Before a parolee viciously shoved his girlfriend in front of a Manhattan subway train, a Bronx woman and her 4-year-old daughter were stabbed by the same man — who tore off a court-mandated ankle monitor just prior to his latest violence.
Christian Valdez, 35, has been charged with attempted murder and felony assault in a Sunday attack in which he pushed his 29-year-old girlfriend in front of a downtown No. 3 train at the Fulton St. station. The man admitted to the crime, which resulted in the victim having both legs amputated around the knee.
At the time, Valdez was on parole for an attempted-assault conviction from 2020. He’d been sentenced to eight years in prison but got paroled in January 2023, officials said.
In December, the attacker was arrested again and charged with assault for repeatedly stabbing an ex-girlfriend in the Bronx, prosecutors said.
The victim was treated at a Bronx hospital, where she needed 50 stitches to close up numerous stab wounds, they added.
During a Jan. 18 hearing, the parolee’s attorney asked that he be released pending his next court appearance, which a judge granted.
Valdez was ordered to wear an ankle monitor during his release, but on March 8, he removed the device, prosecutors said.
The Department of Corrections and Community Supervision said Monday that parole officers visited Valdez after he removed the GPS monitor, but could not clarify why a new device was not affixed to the man’s ankle.
Two days later, he attacked his girlfriend, leaving her with amputated limbs, multiple rib fractures and a blood clot in her lungs, prosecutors said.
It was only the latest in a series of horrifying attacks by Valdez.
“They let me down,” said Jenny Aquino, who, along with her daughter, survived an attack at his hands in 2017. “They told me he was locked up and then deported to Peru.”
Valdez was homeless when Aquino met him hanging out outside her apartment building, the woman recounted to the Daily News on Monday night. She invited him to church with her and once let him stay with her family overnight.
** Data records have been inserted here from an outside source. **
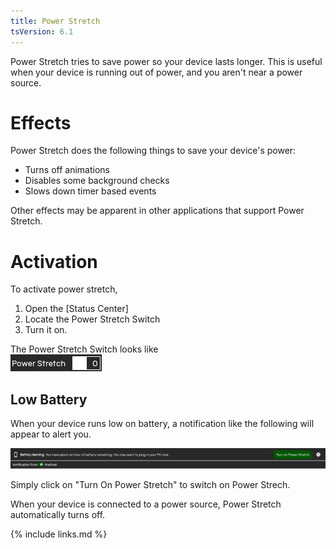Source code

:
```yaml
---
title: Power Stretch
tsVersion: 6.1
---
```


Power Stretch tries to save power so your device lasts longer. This is useful when your device is running out of power, and you aren't near a power source.

# Effects

Power Stretch does the following things to save your device's power:
- Turns off animations
- Disables some background checks
- Slows down timer based events

Other effects may be apparent in other applications that support Power Stretch.

# Activation

To activate power stretch,
1. Open the [Status Center]
2. Locate the Power Stretch Switch
3. Turn it on.

The Power Stretch Switch looks like<br /> ![Power Stretch Switch](images/powerStretchSwitch.png)

## Low Battery

When your device runs low on battery, a notification like the following will appear to alert you.

![Low Battery Notification](images/lowBatteryNotification.png)

Simply click on "Turn On Power Stretch" to switch on Power Strech.

When your device is connected to a power source, Power Stretch automatically turns off.

{% include links.md %}
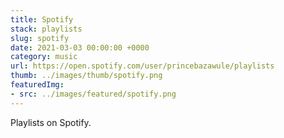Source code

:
 ```yaml
---
title: Spotify
stack: playlists
slug: spotify
date: 2021-03-03 00:00:00 +0000
category: music
url: https://open.spotify.com/user/princebazawule/playlists
thumb: ../images/thumb/spotify.png
featuredImg:
- src: ../images/featured/spotify.png
---
```


Playlists on Spotify.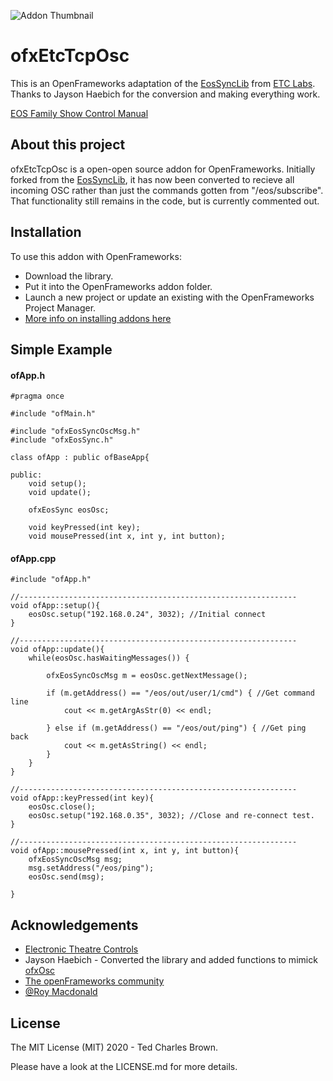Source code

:![Addon Thumbnail](https://github.com/Tedcharlesbrown/ofxEtcTcpOsc/blob/Parent/ofxaddons_thumbnail.png)
# ofxEtcTcpOsc

This is an OpenFrameworks adaptation of the [EosSyncLib](https://github.com/ETCLabs/EosSyncLib) from [ETC Labs](https://github.com/ETCLabs). Thanks to Jayson Haebich for the conversion and making everything work.

[EOS Family Show Control Manual](https://www.etcconnect.com/workarea/DownloadAsset.aspx?id=10737461372)

## About this project

ofxEtcTcpOsc is a open-open source addon for OpenFrameworks. Initially forked from the [EosSyncLib](https://github.com/ETCLabs/EosSyncLib), it has now been converted to recieve all incoming OSC rather than just the commands gotten from "/eos/subscribe". That functionality still remains in the code, but is currently commented out.

## Installation

To use this addon with OpenFrameworks: 
* Download the library.
* Put it into the OpenFrameworks addon folder.
* Launch a new project or update an existing with the OpenFrameworks Project Manager.
* [More info on installing addons here](https://openframeworks.cc/learning/01_basics/how_to_add_addon_to_project/)

## Simple Example
#### ofApp.h
```
#pragma once

#include "ofMain.h"

#include "ofxEosSyncOscMsg.h"
#include "ofxEosSync.h"

class ofApp : public ofBaseApp{
    
public:
    void setup();
    void update();
    
    ofxEosSync eosOsc;
    
    void keyPressed(int key);
    void mousePressed(int x, int y, int button);
   ```
#### ofApp.cpp
```
#include "ofApp.h"

//--------------------------------------------------------------
void ofApp::setup(){
    eosOsc.setup("192.168.0.24", 3032); //Initial connect
}

//--------------------------------------------------------------
void ofApp::update(){
    while(eosOsc.hasWaitingMessages()) {
        
        ofxEosSyncOscMsg m = eosOsc.getNextMessage();
        
        if (m.getAddress() == "/eos/out/user/1/cmd") { //Get command line
            cout << m.getArgAsStr(0) << endl;
            
        } else if (m.getAddress() == "/eos/out/ping") { //Get ping back
            cout << m.getAsString() << endl;
        }
    }
}

//--------------------------------------------------------------
void ofApp::keyPressed(int key){
    eosOsc.close();
    eosOsc.setup("192.168.0.35", 3032); //Close and re-connect test.
}

//--------------------------------------------------------------
void ofApp::mousePressed(int x, int y, int button){
    ofxEosSyncOscMsg msg;
    msg.setAddress("/eos/ping");
    eosOsc.send(msg);

}
```

## Acknowledgements

* [Electronic Theatre Controls](https://www.etcconnect.com/)
* Jayson Haebich - Converted the library and added functions to mimick [ofxOsc](https://openframeworks.cc/documentation/ofxOsc/)
* [The openFrameworks community](https://forum.openframeworks.cc/)
* [@Roy Macdonald](https://github.com/roymacdonald)


## License

The MIT License (MIT) 2020 - Ted Charles Brown.

Please have a look at the LICENSE.md for more details.
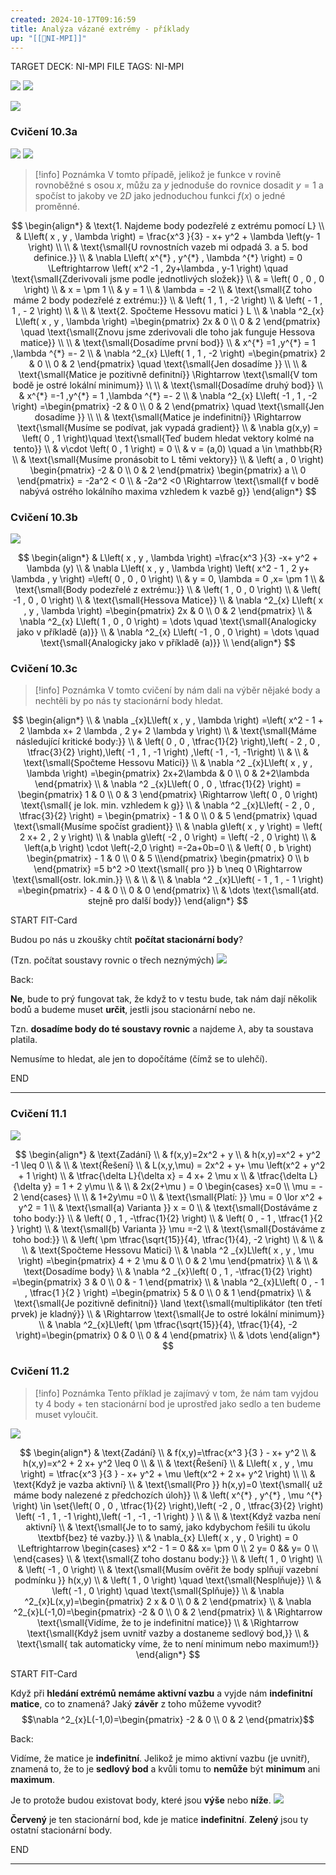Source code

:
 ```yaml
---
created: 2024-10-17T09:16:59
title: Analýza vázané extrémy - příklady
up: "[[📖NI-MPI]]"
---
```


TARGET DECK: NI-MPI
FILE TAGS: NI-MPI

![](../../Assets/Pasted%20image%2020241017092333.png)
![](../../Assets/Pasted%20image%2020241017092348.png)

![](../../Assets/Pasted%20image%2020241017092358.png)

### Cvičení 10.3a
![](../../Assets/Pasted%20image%2020241017100307.png)
![](../../Assets/Pasted%20image%2020241017100433.png)

>[!info] Poznámka
>V tomto případě, jelikož je funkce v rovině rovnoběžné s osou $x$, můžu za $y$ jednoduše do rovnice dosadit $y=1$ a spočíst to jakoby ve $2D$ jako jednoduchou funkci $f(x)$ o jedné proměnné. 

<!-- Latex Equation -->
$$
\begin{align*}
& \text{1. Najdeme body podezřelé z extrému pomocí L} \\
& L\left( x , y , \lambda  \right) = \frac{x^3 }{3} - x+ y^2 + \lambda \left(y- 1  \right) \\ \\
& \text{\small{U rovnostních vazeb mi odpadá 3. a 5. bod definice.}} \\
& \nabla L\left( x^{*}  , y^{*} , \lambda ^{*} \right)  = 0 \Leftrightarrow \left( x^2 -1 , 2y+\lambda  , y-1 \right) \quad \text{\small{Zderivovali jsme podle jednotlivých složek}} \\
& = \left( 0 , 0 , 0 \right)  \\
& x = \pm 1 \\
& y = 1 \\
& \lambda = -2 \\
& \text{\small{Z toho máme 2 body podezřelé z extrému:}} \\
& \left( 1 , 1 , -2 \right) \\
& \left( - 1  , 1  , - 2  \right) \\
& \\
& \text{2. Spočteme Hessovu matici } L \\
& \nabla ^2_{x} L\left( x , y , \lambda  \right) =\begin{pmatrix} 2x & 0 \\ 0 & 2 \end{pmatrix} \quad \text{\small{Znovu jsme zderivovali dle toho jak funguje Hessova matice}} \\ \\
& \text{\small{Dosadíme první bod}}  \\
& x^{*} =1 ,y^{*} = 1 ,\lambda ^{*} =- 2 \\
& \nabla ^2_{x} L\left( 1 , 1 , -2 \right)  =\begin{pmatrix} 2 & 0 \\ 0 & 2 \end{pmatrix}  \quad \text{\small{Jen dosadíme }} \\ \\
& \text{\small{Matice je pozitivně definitní}} \Rightarrow \text{\small{V tom bodě je ostré lokální minimum}} \\ \\
& \text{\small{Dosadíme druhý bod}}  \\
& x^{*} =-1 ,y^{*} = 1 ,\lambda ^{*} =- 2 \\
& \nabla ^2_{x} L\left( -1 , 1 , -2 \right)  =\begin{pmatrix} -2 & 0 \\ 0 & 2 \end{pmatrix}   \quad \text{\small{Jen dosadíme }} \\ \\
& \text{\small{Matice je indefinitní}} \Rightarrow \text{\small{Musíme se podívat, jak vypadá gradient}} \\
& \nabla g(x,y) = \left( 0 , 1 \right)\quad \text{\small{Teď budem hledat vektory kolmé na tento}} \\
& v\cdot \left( 0 , 1 \right) = 0 \\
& v = (a,0) \quad a \in \mathbb{R}  \\
& \text{\small{Musíme pronásobit to L těmi vektory}} \\
& \left( a , 0 \right) \begin{pmatrix} -2 & 0 \\ 0 & 2 \end{pmatrix} \begin{pmatrix} a \\ 0 \end{pmatrix} = -2a^2 < 0 \\
& -2a^2 <0 \Rightarrow \text{\small{f v bodě nabývá ostrého lokálního maxima vzhledem k vazbě g}} 
\end{align*}
$$

### Cvičení 10.3b
![](../../Assets/Pasted%20image%2020241017145332.png)
<!-- Latex Equation -->
$$
\begin{align*}
& L\left( x , y , \lambda  \right) =\frac{x^3 }{3} -x+ y^2 + \lambda (y) \\
& \nabla L\left( x , y , \lambda  \right) \left( x^2 - 1 , 2 y+ \lambda , y \right) =\left( 0 , 0 , 0 \right)  \\
& y = 0, \lambda = 0 ,x= \pm 1  \\
& \text{\small{Body podezřelé z extrému:}}  \\
& \left( 1 , 0 , 0 \right)  \\
& \left( -1 , 0 , 0 \right)  \\
& \text{\small{Hessova Matice}} \\
& \nabla ^2_{x} L\left( x , y , \lambda  \right) =\begin{pmatrix} 2x & 0 \\ 0 & 2 \end{pmatrix} \\
& \nabla ^2_{x} L\left( 1 , 0 , 0 \right)  = \dots  \quad \text{\small{Analogicky jako v příkladě (a)}} \\
& \nabla ^2_{x} L\left( -1 , 0 , 0 \right)  = \dots \quad \text{\small{Analogicky jako v příkladě (a)}} \\
\end{align*}
$$

### Cvičení 10.3c
> [!info] Poznámka
> V tomto cvičení by nám dali na výběr nějaké body a nechtěli by po nás ty stacionární body hledat.

<!-- Latex Equation -->
$$
\begin{align*} \\
& \nabla _{x}L\left( x , y , \lambda  \right) =\left( x^2 - 1 + 2 \lambda x+ 2 \lambda  , 2 y+ 2 \lambda y \right)  \\
& \text{\small{Máme následující kritické body:}}  \\
& \left( 0 , 0 , \tfrac{1}{2} \right),\left( - 2 , 0 , \tfrac{3}{2}  \right),\left( -1 , 1 , -1 \right) ,\left( -1 , -1,  -1\right)  \\
&  \\
& \text{\small{Spočteme Hessovu Matici}} \\
& \nabla ^2 _{x}L\left( x , y , \lambda  \right) =\begin{pmatrix} 2x+2\lambda  & 0 \\ 0 & 2+2\lambda  \end{pmatrix}  \\
& \nabla ^2 _{x}L\left( 0 , 0 , \tfrac{1}{2} \right) = \begin{pmatrix} 1  & 0 \\ 0  & 3  \end{pmatrix} \Rightarrow \left( 0 , 0 \right) \text{\small{ je lok. min. vzhledem k g}} \\
& \nabla ^2 _{x}L\left( - 2  , 0  , \tfrac{3}{2} \right) = \begin{pmatrix} - 1  & 0  \\ 0  & 5  \end{pmatrix} \quad \text{\small{Musíme spočíst gradient}} \\
& \nabla g\left( x , y \right) = \left( 2 x+ 2 , 2 y \right)  \\
& \nabla g\left( -2 , 0 \right) = \left( -2 , 0 \right)  \\
& \left(a,b \right) \cdot \left(-2,0 \right) =-2a+0b=0 \\
& \left( 0 , b \right) \begin{pmatrix} - 1  & 0  \\ 0  & 5  \\\end{pmatrix} \begin{pmatrix} 0  \\ b \end{pmatrix} =5 b^2 >0 \text{\small{ pro }}  b \neq 0 \Rightarrow \text{\small{ostr. lok.min.}}  \\
&  \\
&  \\
& \nabla ^2 _{x}L\left( - 1  , 1  , - 1  \right) =\begin{pmatrix} - 4  & 0  \\ 0  & 0  \end{pmatrix} \\
& \dots \text{\small{atd. stejně pro další body}} 
\end{align*}
$$







START
FIT-Card

Budou po nás u zkoušky chtít **počítat stacionární body**?

(Tzn. počítat soustavy rovnic o třech neznýmých)
![](../../Assets/Pasted%20image%2020241017150855.png)

Back:

**Ne**, bude to prý fungovat tak, že když to v testu bude, tak nám dají několik bodů a budeme muset **určit**, jestli jsou stacionární nebo ne.

Tzn. **dosadíme body do té soustavy rovnic** a najdeme $\lambda$, aby ta soustava platila.

Nemusíme to hledat, ale jen to dopočítáme (čímž se to ulehčí).

END

---

### Cvičení 11.1
![](../../Assets/Pasted%20image%2020241017153209.png)
<!-- Latex Equation -->
$$
\begin{align*}
& \text{Zadání} \\
& f(x,y)=2x^2 + y \\
& h(x,y)=x^2 + y^2 -1 \leq 0  \\
& \\
& \text{Řešení} \\
& L(x,y,\mu) = 2x^2 + y+ \mu \left(x^2 + y^2 + 1  \right)  \\
& \tfrac{\delta L}{\delta x} = 4 x+ 2 \mu x \\
& \tfrac{\delta L}{\delta y} = 1 + 2 y\mu  \\
&  \\
& 2x(2+\mu ) = 0 \begin{cases} x=0 \\ \mu = - 2 \end{cases}   \\ \\
& 1+2y\mu =0  \\
& \text{\small{Platí: }} \mu = 0 \lor x^2 + y^2 = 1 \\
& \text{\small{a) Varianta }} x = 0 \\
& \text{\small{Dostáváme z toho body:}}  \\
& \left( 0 , 1 , -\tfrac{1}{2} \right) \\
& \left( 0  , - 1  , \tfrac{1 }{2 }  \right) \\
& \text{\small{b) Varianta }} \mu =-2 \\
& \text{\small{Dostáváme z toho bod:}}  \\
& \left( \pm \tfrac{\sqrt{15}}{4}, \tfrac{1}{4}, -2 \right)  \\
& \\
& \\
& \text{Spočteme Hessovu Matici} \\
& \nabla ^2 _{x}L\left( x , y , \mu  \right) =\begin{pmatrix} 4 + 2 \mu  & 0  \\ 0  & 2 \mu  \end{pmatrix}  \\
& \\
& \text{Dosadíme body} \\
& \nabla ^2 _{x}\left( 0 , 1 , -\tfrac{1}{2}  \right) =\begin{pmatrix} 3  & 0 \\ 0  & - 1  \end{pmatrix}  \\
& \nabla ^2_{x}L\left( 0  , - 1  , \tfrac{1 }{2 }  \right)  =\begin{pmatrix} 5  & 0  \\ 0  & 1  \end{pmatrix} \\
& \text{\small{Je pozitivně definitní}} \land \text{\small{multiplikátor (ten třetí prvek) je kladný}} \\
& \Rightarrow \text{\small{Je to ostré lokální minimum}}  \\
& \nabla ^2_{x}L\left( \pm \tfrac{\sqrt{15}}{4}, \tfrac{1}{4}, -2 \right)=\begin{pmatrix} 0 & 0 \\ 0 & 4 \end{pmatrix}  \\
& \dots 
\end{align*}
$$

### Cvičení 11.2
>[!info] Poznámka
>Tento příklad je zajímavý v tom, že nám tam vyjdou ty 4 body + ten stacionární bod je uprostřed jako sedlo a ten budeme muset vyloučit.

![](../../Assets/Pasted%20image%2020241017155638.png)
<!-- Latex Equation -->
$$
\begin{align*}
& \text{Zadání} \\
& f(x,y)=\tfrac{x^3 }{3 } - x+ y^2  \\
& h(x,y)=x^2 + 2 x+ y^2 \leq 0  \\
& \\
& \text{Řešení} \\
& L\left( x , y , \mu  \right) = \tfrac{x^3 }{3 } - x+ y^2 + \mu \left(x^2 + 2 x+ y^2 \right) \\ \\
& \text{Když je vazba aktivní} \\
& \text{\small{Pro }} h(x,y)=0 \text{\small{ už máme body nalezené z předchozích úloh}} \\
& \left( x^{*} , y^{*}  , \mu ^{*}  \right) \in \set{\left( 0 , 0 , \tfrac{1}{2} \right),\left( -2 , 0 , \tfrac{3}{2}  \right) \left( -1 , 1 , -1 \right),\left( -1 , -1 , -1 \right)  } \\
& \\
& \text{Když vazba není aktivní} \\
& \text{\small{Je to to samý, jako kdybychom řešili tu úkolu \textbf{bez} té vazby.}}  \\
& \nabla_{x} L\left( x , y , 0 \right) = 0 \Leftrightarrow \begin{cases} x^2 - 1 = 0  && x= \pm 0  \\ 2 y= 0 && y= 0  \\
\end{cases}  \\
& \text{\small{Z toho dostanu body:}}  \\
& \left( 1 , 0 \right)  \\
& \left( -1 , 0 \right)  \\
& \text{\small{Musím ověřit že body splňují vazební podmínku }} h(x,y) \\
& \left( 1 , 0 \right) \quad \text{\small{Nesplňuje}} \\
& \left( -1 , 0 \right) \quad \text{\small{Splňuje}} \\
& \nabla ^2_{x}L(x,y)=\begin{pmatrix} 2 x & 0  \\ 0  & 2  \end{pmatrix}  \\
& \nabla ^2_{x}L(-1,0)=\begin{pmatrix} -2 & 0 \\ 0 & 2 \end{pmatrix}  \\
& \Rightarrow \text{\small{Vidíme, že to je indefinitní matice}}  \\
& \Rightarrow \text{\small{Když jsem uvnitř vazby a dostaneme sedlový bod,}}  \\
& \text{\small{ tak automaticky víme, že to není minimum nebo maximum!}} 
\end{align*}
$$

START
FIT-Card

Když při **hledání extrémů** **nemáme aktivní vazbu** a vyjde nám **indefinitní matice**, co to znamená? Jaký **závěr** z toho můžeme vyvodit? 
$$\nabla ^2_{x}L(-1,0)=\begin{pmatrix} -2 & 0 \\ 0 & 2 \end{pmatrix}$$

Back:

Vidíme, že matice je **indefinitní**. Jelikož je mimo aktivní vazbu (je uvnitř), znamená to, že to je **sedlový bod** a kvůli tomu to **nemůže** být **minimum** ani **maximum**.

<!-- ExplanationStart -->
Je to protože budou existovat body, které jsou **výše** nebo **níže**.
![](../../Assets/Pasted%20image%2020241017162130.png)

**Červený** je ten stacionární bod, kde je matice **indefinitní**.
**Zelený** jsou ty ostatní stacionární body.

<!-- ExplanationEnd -->


END

---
“He used to go to church and would be in his own world,” Aquino said. “My husband says, ‘You’re too nice to people’ — and he was right.”
Aquino still lives in the South Bronx apartment that Valdez busted into in September 2017.
“I came home from church with Bella and was getting her ready for bed,” recalled Aquino, 46. “I heard banging and then — boom. I grabbed Bella and ran for the fire escape. He said, ‘Look what I’m going to do to you, b—h.’”
Armed with a broken bottle, he followed the mother and daughter out onto the fire escape.
“I was fighting him,” Aquino said. “Bella cried and he grabbed her by the neck. He was choking her and wanted to throw her off the fire escape. He went to cut her throat, but she put up her arm and he slashed her.”
Aquino picked up her daughter and dropped her into the hands of a neighbor waiting below to catch the girl.
“I was going to do anything to save my daughter,” the brave mom explained.
A neighbor who ran into the apartment to help the woman hit Valdez over the head with a lamp, which knocked him out.
Over six years later, Aquino is still in therapy working through the trauma of the assault.
“I got PTSD, I have insomnia, I take five different medications,” she said. “I can’t work because I can’t be around people. My daughter Bella is terrified. She’s still terrified of that window.”
Aquino said she is “praying” for Valdez’s latest victim.
“He should go to jail for the rest of his life and never come out,” she said of the attacker.
Valdez has four past assault arrests on his record, according to police sources. His niece told The News on Sunday that he suffers from schizophrenia.